Cecilia y Margarita, pensaba entonces, deben de tener familia aunque nunca haya visto a nadie que viniese a  visitarlas. Claro que no estaba por las mañanas pero las mañanas no son horas de visitar a nadie. Sin embargo, en una ocasión tuve que auxiliar a Margarita que se encontraba mal paseando por la calle y la acompañé a su casa. Yo no le di ninguna importancia pero sus familiares debieron encontrar en esta acción un hecho heroico porque a consecuencia de él me invitaron a un concierto en la Catedral de Toledo con un magnífico programa, la Pasión según San Mateo, por la Orquesta Nacional. No recuerdo quién dirigía pero seguramente sería Frübek de Burgos, su director titular. Aun no había llegado a España la moda de las orquestas y directores historicistas. Fue agradable el viaje de ida y vuelta en un seiscientos, conducido por una encantadora joven que no volví a ver ya más.

Todas estas historias y otras muchas que no caben en este relato corto fueron moldeando la afición, el conocimiento y enriqueciendo mi inicial pobre formación musical. Probablemente una mejor educación musical desde la primera niñez habría inclinado mi vocación hacia la música antes que a la enseñanza. Algo mayor que yo, Jesús López Cobos, estudiante de filosofía y música, dirigía con maestría la Coral Universitaria Santo Tomás de Aquino. Recuerdo una entrevista pocos años después, cuando ya era director prestigioso de orquesta, que había tenido que enfrentarse a la dura decisión de ser músico o ser profesor. Eligió ser músico.

Todos somos producto del azar en gran medida. Las circunstancias nos van conduciendo por un sitio u otro con muy poca posibilidad de cambiar el rumbo. No hablamos ya del azar del nacimiento que puede resultar definitivo para marcar nuestro destino. Fue necesario que mi padre se enfrentara al cacique del pueblo cuando le dijo que si los jóvenes se iban a estudiar quién iba a trabajar el campo. Por supuesto a su servicio y en sus propiedades. Y ahora, cuando escribo estas líneas, muchos años después de los hechos narrados, puedo contemplar mi vida como si fuera un río, determinado por su nacimiento, que va formando cursos rápidos o tranquilos meandros según lo que va encontrando en el camino, en un discurrir demasiadas veces ajeno a su voluntad.

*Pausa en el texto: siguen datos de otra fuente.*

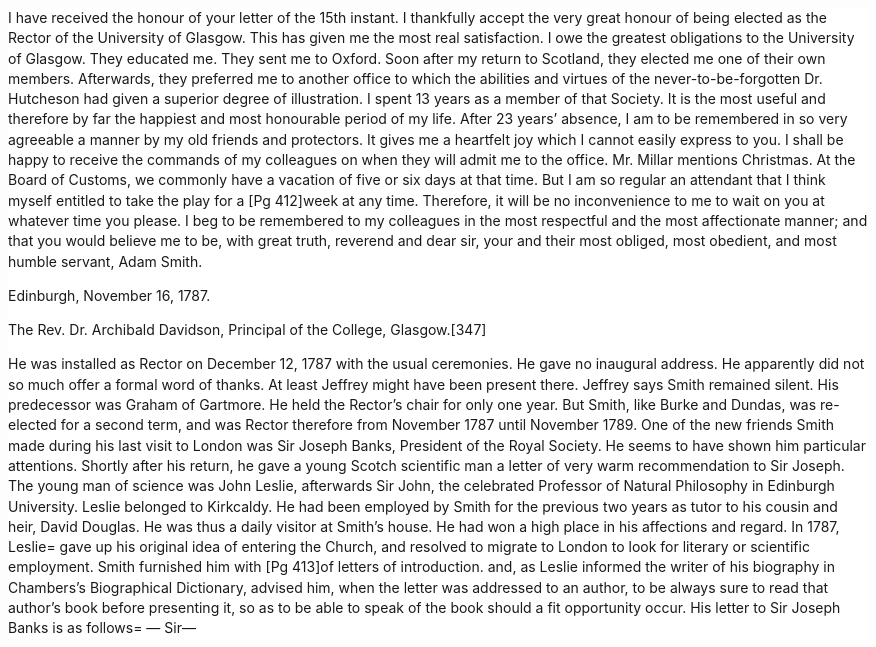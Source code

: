 I have received the honour of your letter of the 15th instant.
I thankfully accept the very great honour of being elected as the Rector of the University of Glasgow.
This has given me the most real satisfaction.
I owe the greatest obligations to the University of Glasgow.
They educated me.
They sent me to Oxford.
Soon after my return to Scotland, they elected me one of their own members.
Afterwards, they preferred me to another office to which the abilities and virtues of the never-to-be-forgotten Dr. Hutcheson had given a superior degree of illustration.
I spent 13 years as a member of that Society.
It is the most useful and therefore by far the happiest and most honourable period of my life.
After 23 years’ absence, I am  to be remembered in so very agreeable a manner by my old friends and protectors.
It gives me a heartfelt joy which I cannot easily express to you.
I shall be happy to receive the commands of my colleagues on when they will admit me to the office.
Mr. Millar mentions Christmas.
At the Board of Customs, we commonly have a vacation of five or six days at that time.
But I am so regular an attendant that I think myself entitled to take the play for a [Pg 412]week at any time.
Therefore, it will be no inconvenience to me to wait on you at whatever time you please.
I beg to be remembered to my colleagues in the most respectful and the most affectionate manner;
and that you would believe me to be, with great truth, reverend and dear sir, your and their most obliged, most obedient, and most humble servant,
Adam Smith.

Edinburgh, November 16, 1787.

The Rev. Dr. Archibald Davidson,
Principal of the College, Glasgow.[347]

He was installed as Rector on December 12, 1787 with the usual ceremonies.
He gave no inaugural address.
He apparently did not so much offer a formal word of thanks.
At least Jeffrey might have been present there.
Jeffrey says Smith remained silent.
His predecessor was Graham of Gartmore.
He held the Rector’s chair for only one year.
But Smith, like Burke and Dundas, was re-elected for a second term, and was Rector therefore from November 1787 until November 1789.
One of the new friends Smith made during his last visit to London was Sir Joseph Banks, President of the Royal Society.
He seems to have shown him particular attentions.
Shortly after his return, he gave a young Scotch scientific man a letter of very warm recommendation to Sir Joseph.
The young man of science was John Leslie, afterwards Sir John, the celebrated Professor of Natural Philosophy in Edinburgh University.
Leslie belonged to Kirkcaldy.
He had been employed by Smith for the previous two years as tutor to his cousin and heir, David Douglas.
He was thus a daily visitor at Smith’s house.
He had won a high place in his affections and regard.
In 1787, Leslie= 
gave up his original idea of entering the Church, and
resolved to migrate to London to look for literary or scientific employment.
Smith furnished him with [Pg 413]of letters of introduction.
and, as Leslie informed the writer of his biography in Chambers’s Biographical Dictionary, advised him, when the letter was addressed to an author, to be always sure to read that author’s book before presenting it, so as to be able to speak of the book should a fit opportunity occur.
His letter to Sir Joseph Banks is as follows= —
Sir—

Quedaría muy bien si dijera que me sentí fuertemente comprometido en la lucha político-social de aquellos momentos críticos de nuestra historia. No sería cierto. Sentía la pérdida de libertad a la que el régimen franquista sometía a todo aquel que no fuera de su cuerda. Y lo pude observar mejor poco después recuperadas las libertades en la transición. Pude sentir de cerca la violencia y gratuidad en el comportamiento de la policía cuando, por ejemplo, a mi amigo Alfonso, poeta y amante de la literatura griega clásica a tiempo total, le detuvieron y le dejaron dos días a pan y agua en las dependencias de la Dirección General de Seguridad al considerarlo sospechoso por el simple hecho de llevar barba. Y esto le podía pasar a cualquiera por nimiedades que parecían delitos a las autoridades, muy nerviosas al ver que su tiempo se terminaba. He huido siempre de los grupos numerosos, de la presión de un entorno difícil de dominar y me he encontrado mejor a solas o con el puñado de verdaderos amigos que la vida me ha regalado.

2 comentarios en “UNA VIDA TRANQUILA”

  1. Muy buen relato, con una historia que merecía ser contada de forma tan bonita… Interesantes alusiones a la situación política de la época y al posterior devenir de muchos líderes universitarios de entonces..

  2. Superado el ensayo de este ameno y eficaz relato del primer año de carrera. Contado con frugalidad , como las cenas en el piso del barrio de Salamanca, ni una palabra es superflua.